### WHAT TO PRODUCE
In the entries below, find the line with "- Run command : bower install" and the line with "2.1.1 | bianca"; give again those lines and every line between them, exactly.

_ _ _

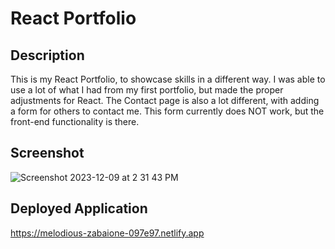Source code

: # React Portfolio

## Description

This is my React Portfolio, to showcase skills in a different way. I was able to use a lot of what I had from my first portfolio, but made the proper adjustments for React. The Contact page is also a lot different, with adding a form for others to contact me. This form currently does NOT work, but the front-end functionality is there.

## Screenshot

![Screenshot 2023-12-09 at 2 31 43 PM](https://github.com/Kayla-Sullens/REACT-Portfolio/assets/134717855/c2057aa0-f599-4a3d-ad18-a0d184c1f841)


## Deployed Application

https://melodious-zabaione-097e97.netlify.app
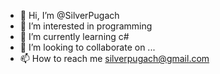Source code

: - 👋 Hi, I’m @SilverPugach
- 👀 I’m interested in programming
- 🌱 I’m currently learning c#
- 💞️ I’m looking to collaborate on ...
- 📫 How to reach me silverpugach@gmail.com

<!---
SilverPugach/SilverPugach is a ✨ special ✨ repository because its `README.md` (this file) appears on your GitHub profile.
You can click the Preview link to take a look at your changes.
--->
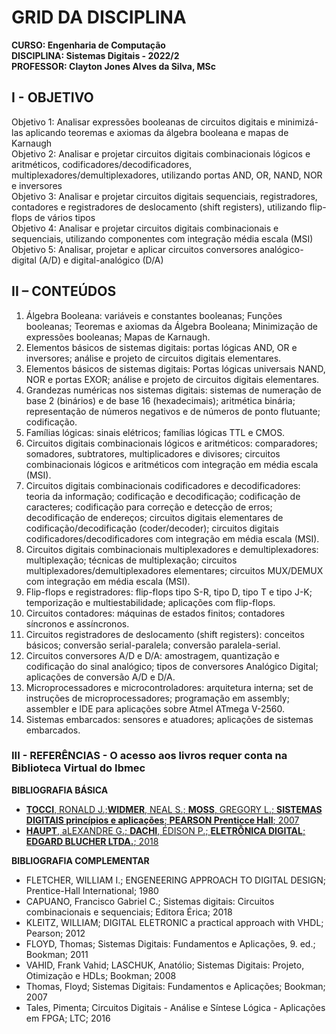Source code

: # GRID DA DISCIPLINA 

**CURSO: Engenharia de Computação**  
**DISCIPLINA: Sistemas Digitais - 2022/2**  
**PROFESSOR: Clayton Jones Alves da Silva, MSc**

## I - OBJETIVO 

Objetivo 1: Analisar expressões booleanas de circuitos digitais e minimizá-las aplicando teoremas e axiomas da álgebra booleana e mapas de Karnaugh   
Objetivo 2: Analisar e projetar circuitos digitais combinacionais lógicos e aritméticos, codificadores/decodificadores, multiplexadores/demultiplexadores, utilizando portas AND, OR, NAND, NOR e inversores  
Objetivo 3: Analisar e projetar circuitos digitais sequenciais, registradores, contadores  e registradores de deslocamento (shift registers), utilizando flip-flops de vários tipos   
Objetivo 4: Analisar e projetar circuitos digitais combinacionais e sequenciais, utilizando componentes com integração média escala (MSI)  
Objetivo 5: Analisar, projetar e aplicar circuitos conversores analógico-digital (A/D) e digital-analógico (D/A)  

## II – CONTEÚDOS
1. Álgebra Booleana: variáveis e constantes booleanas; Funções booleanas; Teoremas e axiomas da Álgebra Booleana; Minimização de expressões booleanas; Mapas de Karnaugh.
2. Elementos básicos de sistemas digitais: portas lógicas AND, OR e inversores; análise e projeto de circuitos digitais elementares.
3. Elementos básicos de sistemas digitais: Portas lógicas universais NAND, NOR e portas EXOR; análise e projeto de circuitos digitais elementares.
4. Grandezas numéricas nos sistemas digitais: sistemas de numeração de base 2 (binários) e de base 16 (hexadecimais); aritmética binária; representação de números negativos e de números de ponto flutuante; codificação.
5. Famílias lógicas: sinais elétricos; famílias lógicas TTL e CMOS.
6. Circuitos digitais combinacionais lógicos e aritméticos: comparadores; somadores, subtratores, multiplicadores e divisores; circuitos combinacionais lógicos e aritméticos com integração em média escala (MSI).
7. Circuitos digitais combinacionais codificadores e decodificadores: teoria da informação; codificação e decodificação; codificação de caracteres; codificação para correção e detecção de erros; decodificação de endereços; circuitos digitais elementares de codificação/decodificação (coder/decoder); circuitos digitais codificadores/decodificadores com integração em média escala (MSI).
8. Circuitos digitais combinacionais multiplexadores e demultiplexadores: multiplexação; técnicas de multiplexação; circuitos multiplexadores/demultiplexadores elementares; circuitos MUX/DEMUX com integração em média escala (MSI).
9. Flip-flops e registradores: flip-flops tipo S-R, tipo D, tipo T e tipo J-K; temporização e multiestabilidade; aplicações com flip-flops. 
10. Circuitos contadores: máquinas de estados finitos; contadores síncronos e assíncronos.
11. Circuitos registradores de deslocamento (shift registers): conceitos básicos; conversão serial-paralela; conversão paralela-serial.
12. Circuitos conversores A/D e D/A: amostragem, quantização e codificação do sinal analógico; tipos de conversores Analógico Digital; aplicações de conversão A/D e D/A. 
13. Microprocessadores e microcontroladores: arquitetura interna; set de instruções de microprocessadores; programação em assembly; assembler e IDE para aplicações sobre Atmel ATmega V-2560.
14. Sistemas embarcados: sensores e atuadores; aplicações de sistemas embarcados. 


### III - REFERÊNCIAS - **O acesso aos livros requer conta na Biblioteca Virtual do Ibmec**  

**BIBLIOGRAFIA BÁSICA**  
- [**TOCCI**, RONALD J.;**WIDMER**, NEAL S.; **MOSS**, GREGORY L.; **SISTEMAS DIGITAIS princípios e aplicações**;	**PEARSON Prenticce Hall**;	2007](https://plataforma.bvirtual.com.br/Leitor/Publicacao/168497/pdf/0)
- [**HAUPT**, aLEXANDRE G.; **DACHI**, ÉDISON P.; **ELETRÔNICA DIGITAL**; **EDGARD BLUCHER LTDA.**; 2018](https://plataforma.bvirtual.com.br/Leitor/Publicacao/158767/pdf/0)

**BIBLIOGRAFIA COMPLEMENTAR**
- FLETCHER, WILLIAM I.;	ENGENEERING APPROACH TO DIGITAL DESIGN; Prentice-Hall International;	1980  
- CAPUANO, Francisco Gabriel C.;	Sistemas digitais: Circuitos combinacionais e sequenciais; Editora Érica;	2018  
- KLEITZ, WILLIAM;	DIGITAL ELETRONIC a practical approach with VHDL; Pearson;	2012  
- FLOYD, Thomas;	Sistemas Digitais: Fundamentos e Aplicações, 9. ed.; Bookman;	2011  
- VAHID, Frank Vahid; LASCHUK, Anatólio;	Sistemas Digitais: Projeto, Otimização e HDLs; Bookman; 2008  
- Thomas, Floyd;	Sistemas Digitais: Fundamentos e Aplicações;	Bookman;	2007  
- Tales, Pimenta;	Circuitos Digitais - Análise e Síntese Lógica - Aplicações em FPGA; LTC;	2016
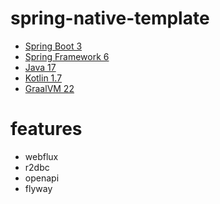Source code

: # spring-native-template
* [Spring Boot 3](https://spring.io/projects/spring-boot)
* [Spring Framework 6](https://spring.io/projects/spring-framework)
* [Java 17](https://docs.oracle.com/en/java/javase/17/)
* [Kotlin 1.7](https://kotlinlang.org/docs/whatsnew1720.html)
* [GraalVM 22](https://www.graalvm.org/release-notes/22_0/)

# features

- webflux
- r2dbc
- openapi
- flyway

_ _ _

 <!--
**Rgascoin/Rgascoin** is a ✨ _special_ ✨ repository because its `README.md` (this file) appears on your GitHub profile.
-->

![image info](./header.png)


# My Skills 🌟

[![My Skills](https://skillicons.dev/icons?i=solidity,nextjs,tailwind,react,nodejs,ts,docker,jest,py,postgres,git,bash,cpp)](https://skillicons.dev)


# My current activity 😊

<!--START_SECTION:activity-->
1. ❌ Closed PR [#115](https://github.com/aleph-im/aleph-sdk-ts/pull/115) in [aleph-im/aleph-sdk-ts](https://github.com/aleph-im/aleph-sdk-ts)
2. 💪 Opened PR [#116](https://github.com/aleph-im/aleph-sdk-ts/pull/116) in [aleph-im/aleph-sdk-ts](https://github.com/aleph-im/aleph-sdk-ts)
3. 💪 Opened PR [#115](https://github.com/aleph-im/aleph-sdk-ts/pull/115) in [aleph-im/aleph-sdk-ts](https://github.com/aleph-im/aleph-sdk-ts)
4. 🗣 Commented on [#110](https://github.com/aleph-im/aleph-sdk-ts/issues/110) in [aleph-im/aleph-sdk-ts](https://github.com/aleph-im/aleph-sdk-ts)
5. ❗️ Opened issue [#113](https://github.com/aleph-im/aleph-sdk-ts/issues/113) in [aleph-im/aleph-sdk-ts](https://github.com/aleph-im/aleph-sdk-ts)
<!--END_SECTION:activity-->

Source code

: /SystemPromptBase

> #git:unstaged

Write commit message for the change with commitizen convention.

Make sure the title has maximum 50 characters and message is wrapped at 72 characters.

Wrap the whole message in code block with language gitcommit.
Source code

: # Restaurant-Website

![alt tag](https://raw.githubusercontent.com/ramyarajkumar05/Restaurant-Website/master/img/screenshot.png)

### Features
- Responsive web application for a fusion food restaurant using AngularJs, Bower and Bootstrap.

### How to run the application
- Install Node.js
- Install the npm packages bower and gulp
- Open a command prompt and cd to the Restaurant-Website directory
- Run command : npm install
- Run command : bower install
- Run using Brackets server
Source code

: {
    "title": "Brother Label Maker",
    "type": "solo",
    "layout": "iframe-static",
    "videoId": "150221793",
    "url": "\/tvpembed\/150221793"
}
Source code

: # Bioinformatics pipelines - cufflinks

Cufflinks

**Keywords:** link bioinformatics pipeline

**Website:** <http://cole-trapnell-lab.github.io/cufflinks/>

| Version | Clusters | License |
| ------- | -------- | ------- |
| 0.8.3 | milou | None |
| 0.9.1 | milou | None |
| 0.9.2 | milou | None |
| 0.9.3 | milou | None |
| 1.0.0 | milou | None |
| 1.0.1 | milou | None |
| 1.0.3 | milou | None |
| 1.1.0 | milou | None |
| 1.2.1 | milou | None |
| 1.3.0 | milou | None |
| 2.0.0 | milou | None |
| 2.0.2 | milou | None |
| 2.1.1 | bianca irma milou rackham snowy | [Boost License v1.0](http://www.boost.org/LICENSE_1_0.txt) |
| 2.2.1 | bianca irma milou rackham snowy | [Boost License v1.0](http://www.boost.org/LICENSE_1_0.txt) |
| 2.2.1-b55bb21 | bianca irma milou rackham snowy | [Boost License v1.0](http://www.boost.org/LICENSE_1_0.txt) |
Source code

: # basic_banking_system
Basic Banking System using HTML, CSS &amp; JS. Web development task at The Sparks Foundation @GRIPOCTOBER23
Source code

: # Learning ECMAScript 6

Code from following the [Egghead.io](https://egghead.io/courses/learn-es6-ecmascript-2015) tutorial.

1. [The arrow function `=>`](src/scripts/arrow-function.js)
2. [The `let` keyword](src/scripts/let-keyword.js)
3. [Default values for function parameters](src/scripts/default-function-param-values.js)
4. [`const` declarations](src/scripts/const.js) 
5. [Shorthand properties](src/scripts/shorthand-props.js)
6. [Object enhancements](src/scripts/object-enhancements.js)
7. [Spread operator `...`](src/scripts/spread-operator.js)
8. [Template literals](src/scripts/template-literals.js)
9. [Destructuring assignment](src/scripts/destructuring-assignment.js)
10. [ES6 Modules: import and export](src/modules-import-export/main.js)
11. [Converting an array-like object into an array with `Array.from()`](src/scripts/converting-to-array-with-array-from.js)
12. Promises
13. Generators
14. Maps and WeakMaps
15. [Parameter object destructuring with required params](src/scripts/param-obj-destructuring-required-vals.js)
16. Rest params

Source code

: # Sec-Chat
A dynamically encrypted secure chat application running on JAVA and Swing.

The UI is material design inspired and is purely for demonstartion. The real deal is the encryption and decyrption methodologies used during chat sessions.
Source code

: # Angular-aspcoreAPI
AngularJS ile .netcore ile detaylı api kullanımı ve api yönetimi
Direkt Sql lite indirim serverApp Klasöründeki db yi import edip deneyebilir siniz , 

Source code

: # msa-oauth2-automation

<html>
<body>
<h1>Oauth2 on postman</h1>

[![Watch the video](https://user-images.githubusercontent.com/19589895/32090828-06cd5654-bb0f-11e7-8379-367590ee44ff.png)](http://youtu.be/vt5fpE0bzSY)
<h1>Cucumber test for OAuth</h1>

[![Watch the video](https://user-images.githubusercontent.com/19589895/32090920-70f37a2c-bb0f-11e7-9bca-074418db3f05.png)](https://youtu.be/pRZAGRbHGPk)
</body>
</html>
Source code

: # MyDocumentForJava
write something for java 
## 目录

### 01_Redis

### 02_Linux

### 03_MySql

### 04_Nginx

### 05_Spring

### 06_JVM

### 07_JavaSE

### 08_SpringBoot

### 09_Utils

_ _ _

### OUTPUT FOR THIS TASK
- Run command : bower install
- Run using Brackets server
Source code

: {
    "title": "Brother Label Maker",
    "type": "solo",
    "layout": "iframe-static",
    "videoId": "150221793",
    "url": "\/tvpembed\/150221793"
}
Source code

: # Bioinformatics pipelines - cufflinks

Cufflinks

**Keywords:** link bioinformatics pipeline

**Website:** <http://cole-trapnell-lab.github.io/cufflinks/>

| Version | Clusters | License |
| ------- | -------- | ------- |
| 0.8.3 | milou | None |
| 0.9.1 | milou | None |
| 0.9.2 | milou | None |
| 0.9.3 | milou | None |
| 1.0.0 | milou | None |
| 1.0.1 | milou | None |
| 1.0.3 | milou | None |
| 1.1.0 | milou | None |
| 1.2.1 | milou | None |
| 1.3.0 | milou | None |
| 2.0.0 | milou | None |
| 2.0.2 | milou | None |
| 2.1.1 | bianca irma milou rackham snowy | [Boost License v1.0](http://www.boost.org/LICENSE_1_0.txt) |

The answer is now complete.